Multivariable Calculus Online

 

The Structure of the Textbook 

Although the day-to-day experiences of students are similar to that of traditional courses, Multivariable Calculus Online differs from a traditional multivariable textbook in many ways.  This differences are due both to the desire for meaningful uses of technology and the increased need for coherence and continuity in the organization of the course.

For example, quadric surfaces usually occur near the beginning of a traditional textbook, and the emphasis is usually on what types of quadratic equations lead to which types of surfaces.  In our textbook, quadric surfaces are placed in the third chapter, where they are introduced as level surfaces that are related to certain parametric surfaces. This placement allows more meaningful uses of technology than would have been possible had quadric surfaces been placed any earlier.

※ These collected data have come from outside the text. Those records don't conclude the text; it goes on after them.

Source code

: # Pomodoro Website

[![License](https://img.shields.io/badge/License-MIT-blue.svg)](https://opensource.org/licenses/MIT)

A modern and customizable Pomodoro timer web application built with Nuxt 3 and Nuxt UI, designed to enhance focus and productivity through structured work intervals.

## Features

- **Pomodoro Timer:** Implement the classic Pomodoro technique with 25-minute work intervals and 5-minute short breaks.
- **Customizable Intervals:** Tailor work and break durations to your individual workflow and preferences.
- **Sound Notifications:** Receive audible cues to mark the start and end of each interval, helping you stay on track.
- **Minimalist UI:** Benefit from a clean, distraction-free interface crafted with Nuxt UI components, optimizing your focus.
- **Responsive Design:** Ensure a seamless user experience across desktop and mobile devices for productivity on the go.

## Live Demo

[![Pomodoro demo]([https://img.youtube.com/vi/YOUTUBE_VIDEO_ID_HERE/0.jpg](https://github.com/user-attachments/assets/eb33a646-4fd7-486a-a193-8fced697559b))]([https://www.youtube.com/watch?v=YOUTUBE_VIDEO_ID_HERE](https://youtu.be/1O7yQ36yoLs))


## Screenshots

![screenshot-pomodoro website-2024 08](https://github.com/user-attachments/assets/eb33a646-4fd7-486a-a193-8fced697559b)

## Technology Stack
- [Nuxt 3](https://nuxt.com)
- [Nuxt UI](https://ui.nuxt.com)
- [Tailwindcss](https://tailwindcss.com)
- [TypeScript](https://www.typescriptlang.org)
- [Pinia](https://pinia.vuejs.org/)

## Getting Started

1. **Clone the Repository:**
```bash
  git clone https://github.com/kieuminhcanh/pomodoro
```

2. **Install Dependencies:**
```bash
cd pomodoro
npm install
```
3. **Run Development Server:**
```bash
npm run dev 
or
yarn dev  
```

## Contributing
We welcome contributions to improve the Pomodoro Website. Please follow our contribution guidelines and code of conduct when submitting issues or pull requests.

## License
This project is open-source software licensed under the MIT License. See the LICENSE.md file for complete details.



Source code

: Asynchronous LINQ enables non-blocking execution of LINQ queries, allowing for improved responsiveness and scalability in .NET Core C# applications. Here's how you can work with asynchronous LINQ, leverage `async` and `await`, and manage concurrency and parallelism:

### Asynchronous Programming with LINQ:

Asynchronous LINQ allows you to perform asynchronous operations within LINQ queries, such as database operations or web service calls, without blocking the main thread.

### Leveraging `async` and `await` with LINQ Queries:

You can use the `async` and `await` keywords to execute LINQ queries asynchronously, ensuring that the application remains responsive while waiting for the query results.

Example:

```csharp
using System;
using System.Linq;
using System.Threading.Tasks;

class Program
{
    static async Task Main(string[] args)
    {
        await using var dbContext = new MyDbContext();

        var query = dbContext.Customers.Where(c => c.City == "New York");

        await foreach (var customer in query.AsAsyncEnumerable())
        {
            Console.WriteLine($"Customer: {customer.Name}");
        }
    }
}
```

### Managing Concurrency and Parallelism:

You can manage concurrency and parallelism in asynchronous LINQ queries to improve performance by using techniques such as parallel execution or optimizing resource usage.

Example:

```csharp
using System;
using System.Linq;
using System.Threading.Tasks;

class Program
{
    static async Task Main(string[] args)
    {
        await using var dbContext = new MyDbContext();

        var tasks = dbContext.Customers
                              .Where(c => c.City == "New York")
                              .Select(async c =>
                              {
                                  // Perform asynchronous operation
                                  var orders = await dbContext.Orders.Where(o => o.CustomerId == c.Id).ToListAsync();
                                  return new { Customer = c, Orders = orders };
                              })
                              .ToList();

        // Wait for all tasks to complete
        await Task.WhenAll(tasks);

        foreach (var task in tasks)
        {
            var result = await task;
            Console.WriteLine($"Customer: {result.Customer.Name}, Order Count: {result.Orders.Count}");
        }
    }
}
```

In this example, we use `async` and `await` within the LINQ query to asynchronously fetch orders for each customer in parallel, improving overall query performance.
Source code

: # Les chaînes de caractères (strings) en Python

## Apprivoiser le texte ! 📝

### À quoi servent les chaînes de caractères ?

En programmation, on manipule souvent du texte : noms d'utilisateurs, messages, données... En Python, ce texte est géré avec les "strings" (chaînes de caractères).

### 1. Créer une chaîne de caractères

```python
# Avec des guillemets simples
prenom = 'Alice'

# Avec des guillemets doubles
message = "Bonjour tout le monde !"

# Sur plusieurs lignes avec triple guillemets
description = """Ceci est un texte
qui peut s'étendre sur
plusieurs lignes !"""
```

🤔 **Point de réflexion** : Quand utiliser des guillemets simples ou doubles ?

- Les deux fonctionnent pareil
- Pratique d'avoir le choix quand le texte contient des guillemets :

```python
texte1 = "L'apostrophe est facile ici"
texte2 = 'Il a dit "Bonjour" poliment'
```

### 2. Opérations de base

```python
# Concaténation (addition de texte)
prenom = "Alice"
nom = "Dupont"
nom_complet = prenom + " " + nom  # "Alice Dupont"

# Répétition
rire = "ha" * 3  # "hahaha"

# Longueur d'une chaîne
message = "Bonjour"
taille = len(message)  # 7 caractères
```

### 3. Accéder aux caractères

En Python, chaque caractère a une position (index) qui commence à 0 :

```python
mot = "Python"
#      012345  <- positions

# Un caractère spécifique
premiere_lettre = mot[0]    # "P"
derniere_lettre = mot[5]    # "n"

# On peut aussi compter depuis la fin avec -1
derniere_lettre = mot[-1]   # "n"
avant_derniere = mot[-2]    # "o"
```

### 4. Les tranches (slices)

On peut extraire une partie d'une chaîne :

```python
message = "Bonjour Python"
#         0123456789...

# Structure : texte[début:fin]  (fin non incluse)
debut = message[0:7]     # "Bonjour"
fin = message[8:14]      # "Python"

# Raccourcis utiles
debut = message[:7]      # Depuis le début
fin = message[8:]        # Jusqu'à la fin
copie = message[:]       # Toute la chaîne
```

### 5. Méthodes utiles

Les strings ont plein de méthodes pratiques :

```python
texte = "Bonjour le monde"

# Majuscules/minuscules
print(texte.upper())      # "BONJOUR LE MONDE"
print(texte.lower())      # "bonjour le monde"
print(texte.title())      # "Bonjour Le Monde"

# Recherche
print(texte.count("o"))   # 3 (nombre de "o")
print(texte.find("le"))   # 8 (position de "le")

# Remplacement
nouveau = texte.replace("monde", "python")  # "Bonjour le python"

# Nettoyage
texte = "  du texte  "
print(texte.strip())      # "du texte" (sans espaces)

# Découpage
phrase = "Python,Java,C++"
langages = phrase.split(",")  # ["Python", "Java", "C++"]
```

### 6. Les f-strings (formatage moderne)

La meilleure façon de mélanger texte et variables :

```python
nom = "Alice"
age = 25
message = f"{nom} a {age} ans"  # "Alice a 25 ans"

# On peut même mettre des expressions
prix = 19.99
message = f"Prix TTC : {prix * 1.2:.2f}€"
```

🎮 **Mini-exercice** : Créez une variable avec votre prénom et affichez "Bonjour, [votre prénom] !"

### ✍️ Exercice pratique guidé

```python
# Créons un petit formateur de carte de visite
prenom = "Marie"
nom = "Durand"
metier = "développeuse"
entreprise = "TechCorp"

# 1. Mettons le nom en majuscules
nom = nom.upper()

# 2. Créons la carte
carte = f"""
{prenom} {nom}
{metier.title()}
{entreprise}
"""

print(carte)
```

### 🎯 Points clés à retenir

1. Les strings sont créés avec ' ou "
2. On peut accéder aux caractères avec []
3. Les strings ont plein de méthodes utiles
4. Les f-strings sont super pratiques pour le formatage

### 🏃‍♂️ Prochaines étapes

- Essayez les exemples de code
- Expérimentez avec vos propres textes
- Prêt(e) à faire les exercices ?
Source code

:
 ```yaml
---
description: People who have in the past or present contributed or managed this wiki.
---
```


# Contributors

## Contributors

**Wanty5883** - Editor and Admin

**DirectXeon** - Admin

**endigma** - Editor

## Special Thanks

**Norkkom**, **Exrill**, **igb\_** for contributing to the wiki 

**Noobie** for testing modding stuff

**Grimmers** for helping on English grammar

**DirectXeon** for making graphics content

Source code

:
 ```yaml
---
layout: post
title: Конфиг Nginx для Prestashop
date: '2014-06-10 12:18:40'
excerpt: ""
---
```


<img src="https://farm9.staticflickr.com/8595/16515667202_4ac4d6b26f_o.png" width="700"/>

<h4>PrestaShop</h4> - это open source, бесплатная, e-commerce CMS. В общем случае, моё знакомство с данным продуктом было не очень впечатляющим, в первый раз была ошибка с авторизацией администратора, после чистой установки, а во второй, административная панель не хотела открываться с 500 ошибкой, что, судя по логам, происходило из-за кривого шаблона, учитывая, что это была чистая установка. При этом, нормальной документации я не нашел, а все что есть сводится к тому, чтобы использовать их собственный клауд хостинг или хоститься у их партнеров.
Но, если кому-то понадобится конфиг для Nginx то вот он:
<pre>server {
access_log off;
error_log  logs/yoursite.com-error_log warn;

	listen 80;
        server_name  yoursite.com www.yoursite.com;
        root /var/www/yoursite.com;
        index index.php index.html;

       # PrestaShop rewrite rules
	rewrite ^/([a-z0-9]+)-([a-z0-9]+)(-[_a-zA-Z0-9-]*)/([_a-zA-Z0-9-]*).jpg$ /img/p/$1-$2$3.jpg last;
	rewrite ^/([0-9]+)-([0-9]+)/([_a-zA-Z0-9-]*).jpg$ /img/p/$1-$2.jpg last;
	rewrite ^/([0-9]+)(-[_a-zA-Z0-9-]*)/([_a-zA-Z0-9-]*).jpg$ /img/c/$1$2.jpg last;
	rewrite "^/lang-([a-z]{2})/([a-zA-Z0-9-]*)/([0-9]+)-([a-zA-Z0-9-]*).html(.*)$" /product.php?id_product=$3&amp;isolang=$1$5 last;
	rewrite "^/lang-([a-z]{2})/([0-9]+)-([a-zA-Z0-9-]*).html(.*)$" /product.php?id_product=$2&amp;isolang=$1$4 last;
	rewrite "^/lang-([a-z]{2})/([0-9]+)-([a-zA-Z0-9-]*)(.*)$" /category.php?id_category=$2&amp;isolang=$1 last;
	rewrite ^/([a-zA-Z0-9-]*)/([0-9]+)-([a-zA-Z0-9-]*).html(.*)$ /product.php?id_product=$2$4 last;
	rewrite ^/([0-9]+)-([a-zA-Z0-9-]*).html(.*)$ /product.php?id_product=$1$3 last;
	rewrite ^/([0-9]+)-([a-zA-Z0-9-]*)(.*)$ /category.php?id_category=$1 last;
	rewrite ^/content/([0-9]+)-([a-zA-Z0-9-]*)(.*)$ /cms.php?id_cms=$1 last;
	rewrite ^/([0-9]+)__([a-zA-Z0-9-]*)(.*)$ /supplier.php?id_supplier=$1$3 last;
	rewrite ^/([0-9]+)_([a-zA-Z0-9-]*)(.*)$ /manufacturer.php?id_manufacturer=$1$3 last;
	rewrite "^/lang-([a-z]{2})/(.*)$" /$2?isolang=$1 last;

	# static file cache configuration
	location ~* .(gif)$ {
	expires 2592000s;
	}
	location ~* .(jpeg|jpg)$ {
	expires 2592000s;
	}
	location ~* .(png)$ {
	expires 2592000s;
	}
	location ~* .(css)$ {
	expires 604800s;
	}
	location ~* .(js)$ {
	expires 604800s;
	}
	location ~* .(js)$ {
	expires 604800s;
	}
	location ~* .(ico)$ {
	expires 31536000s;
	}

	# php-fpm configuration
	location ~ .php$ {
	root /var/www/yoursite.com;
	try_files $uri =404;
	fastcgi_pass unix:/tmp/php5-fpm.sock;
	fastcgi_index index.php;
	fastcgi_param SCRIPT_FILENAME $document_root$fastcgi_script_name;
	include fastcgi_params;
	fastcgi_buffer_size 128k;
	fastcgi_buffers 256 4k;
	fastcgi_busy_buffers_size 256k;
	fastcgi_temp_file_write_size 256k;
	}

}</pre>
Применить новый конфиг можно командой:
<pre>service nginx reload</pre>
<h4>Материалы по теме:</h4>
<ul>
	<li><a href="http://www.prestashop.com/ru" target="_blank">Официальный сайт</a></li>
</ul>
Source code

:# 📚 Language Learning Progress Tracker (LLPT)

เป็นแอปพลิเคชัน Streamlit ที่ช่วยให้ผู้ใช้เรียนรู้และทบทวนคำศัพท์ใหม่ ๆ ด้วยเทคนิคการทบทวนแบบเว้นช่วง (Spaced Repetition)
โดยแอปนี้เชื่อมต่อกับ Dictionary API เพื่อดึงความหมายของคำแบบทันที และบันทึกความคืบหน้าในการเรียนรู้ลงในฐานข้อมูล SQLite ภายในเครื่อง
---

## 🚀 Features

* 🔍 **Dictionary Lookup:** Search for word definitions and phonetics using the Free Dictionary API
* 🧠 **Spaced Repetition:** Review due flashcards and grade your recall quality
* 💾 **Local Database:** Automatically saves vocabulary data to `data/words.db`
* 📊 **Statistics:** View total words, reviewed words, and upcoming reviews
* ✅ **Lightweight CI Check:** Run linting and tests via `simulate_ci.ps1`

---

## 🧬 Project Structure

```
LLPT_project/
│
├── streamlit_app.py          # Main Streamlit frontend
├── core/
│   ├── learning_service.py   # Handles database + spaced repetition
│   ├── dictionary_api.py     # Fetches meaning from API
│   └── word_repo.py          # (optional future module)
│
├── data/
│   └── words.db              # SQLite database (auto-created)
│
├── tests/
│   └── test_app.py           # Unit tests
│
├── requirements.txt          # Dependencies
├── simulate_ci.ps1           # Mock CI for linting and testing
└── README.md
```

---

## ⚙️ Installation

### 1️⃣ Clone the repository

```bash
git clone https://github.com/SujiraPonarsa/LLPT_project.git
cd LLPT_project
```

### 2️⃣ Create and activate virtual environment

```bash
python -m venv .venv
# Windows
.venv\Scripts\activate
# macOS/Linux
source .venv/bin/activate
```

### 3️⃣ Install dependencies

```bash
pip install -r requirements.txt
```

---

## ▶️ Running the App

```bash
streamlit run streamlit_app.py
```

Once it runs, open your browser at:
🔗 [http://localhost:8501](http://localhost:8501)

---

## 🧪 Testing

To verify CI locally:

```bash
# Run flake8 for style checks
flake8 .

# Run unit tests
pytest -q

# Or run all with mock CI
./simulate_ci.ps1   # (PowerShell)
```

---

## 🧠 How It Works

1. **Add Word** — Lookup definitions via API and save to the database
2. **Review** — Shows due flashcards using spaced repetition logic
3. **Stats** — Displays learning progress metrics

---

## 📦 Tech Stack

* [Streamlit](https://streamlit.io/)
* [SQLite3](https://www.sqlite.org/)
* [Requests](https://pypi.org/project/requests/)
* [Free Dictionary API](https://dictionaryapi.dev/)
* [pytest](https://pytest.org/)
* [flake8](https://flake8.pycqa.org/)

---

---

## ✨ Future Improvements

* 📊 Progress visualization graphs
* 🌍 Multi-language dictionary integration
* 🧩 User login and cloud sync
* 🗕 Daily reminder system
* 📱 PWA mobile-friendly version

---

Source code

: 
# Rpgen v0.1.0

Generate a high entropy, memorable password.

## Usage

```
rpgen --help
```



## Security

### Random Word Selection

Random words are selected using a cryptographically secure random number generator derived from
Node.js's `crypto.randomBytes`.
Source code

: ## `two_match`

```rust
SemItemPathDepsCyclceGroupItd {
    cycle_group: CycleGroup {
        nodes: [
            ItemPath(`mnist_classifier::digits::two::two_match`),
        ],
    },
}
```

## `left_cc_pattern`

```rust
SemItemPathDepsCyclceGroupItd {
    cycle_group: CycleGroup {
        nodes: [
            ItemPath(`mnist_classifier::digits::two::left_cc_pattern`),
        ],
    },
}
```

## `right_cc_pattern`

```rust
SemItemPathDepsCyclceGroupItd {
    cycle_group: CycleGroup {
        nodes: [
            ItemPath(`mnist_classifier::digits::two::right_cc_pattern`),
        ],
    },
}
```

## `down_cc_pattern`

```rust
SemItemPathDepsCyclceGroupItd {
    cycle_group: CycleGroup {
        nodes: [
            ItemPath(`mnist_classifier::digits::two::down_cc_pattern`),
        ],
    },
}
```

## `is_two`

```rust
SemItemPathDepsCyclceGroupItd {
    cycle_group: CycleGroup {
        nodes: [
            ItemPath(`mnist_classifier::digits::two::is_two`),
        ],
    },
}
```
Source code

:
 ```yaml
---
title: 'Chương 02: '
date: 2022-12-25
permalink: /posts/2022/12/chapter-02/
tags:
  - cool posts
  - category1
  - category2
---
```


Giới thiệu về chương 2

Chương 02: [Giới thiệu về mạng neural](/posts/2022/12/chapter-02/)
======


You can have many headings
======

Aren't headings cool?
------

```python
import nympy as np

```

(Adapted from an applet by Martin Kraus)

We have found that relocating elementary topics like quadric surfaces, polar coordinates, and cylindrical coordinates so that they occur after the introduction of the partial derivative allows them to be discussed more substantively.  This can be seen in the contents of the textbook, which is divided into five chapters with an optional “capstone”:

  1. Vector-Valued Functions:  Vectors, dot product, cross product, parameterized curves, velocity, speed, acceleration, arclength, unit tangent vector, unit normal vector, and curvature.
  2. Functions of 2 Variables:  Graphs, domains, limits, partial derivatives, partial differential equations, differentiability, tangent planes, the chain rule, gradients and level curves, directional derivatives, optimization, and Lagrange Multipliers.
  3. Surfaces and Transformations: Level surfaces, tangent planes, parametric surfaces, coordinate transformations, the Jacobian, polar coordinates, cylindrical coordinates, spherical coordinates, the unit surface normal, geodesics, the fundamental form, and curvature of a surface.
  4. Multiple Integrals:  Iterated integrals, the double integral, applications, change of variable, integration in polar coordinates, triple integrals, integration in spherical and cylindrical coordinates.
  5. Fundamental Theorems:  Vector fields, divergence, curl, line integrals, potentials, fundamental theorem for line integrals, Green’s theorem, the Divergence theorem, Stoke’s theorem, Stoke’s theorem for differential forms.

Chapters 1, 2, 4, and 5 are familiar to anyone who has taught multivariable calculus, but chapter 3 is different for the reason mentioned above.  Moreover, chapter 3 also contains a discussion of coordinate transformations and the Jacobian, thus preparing students for the theorem in chapter 4 on the change of variables in multiple integrals. 

There are also many new topics, as well as new applications and new insights into familiar topics.  However, our experience is that the pace of the course is similar to that of a traditional course, in that most instructors will be able to finish the text or at least get to Green’s theorem without the course seeming to be hurried or overly demanding.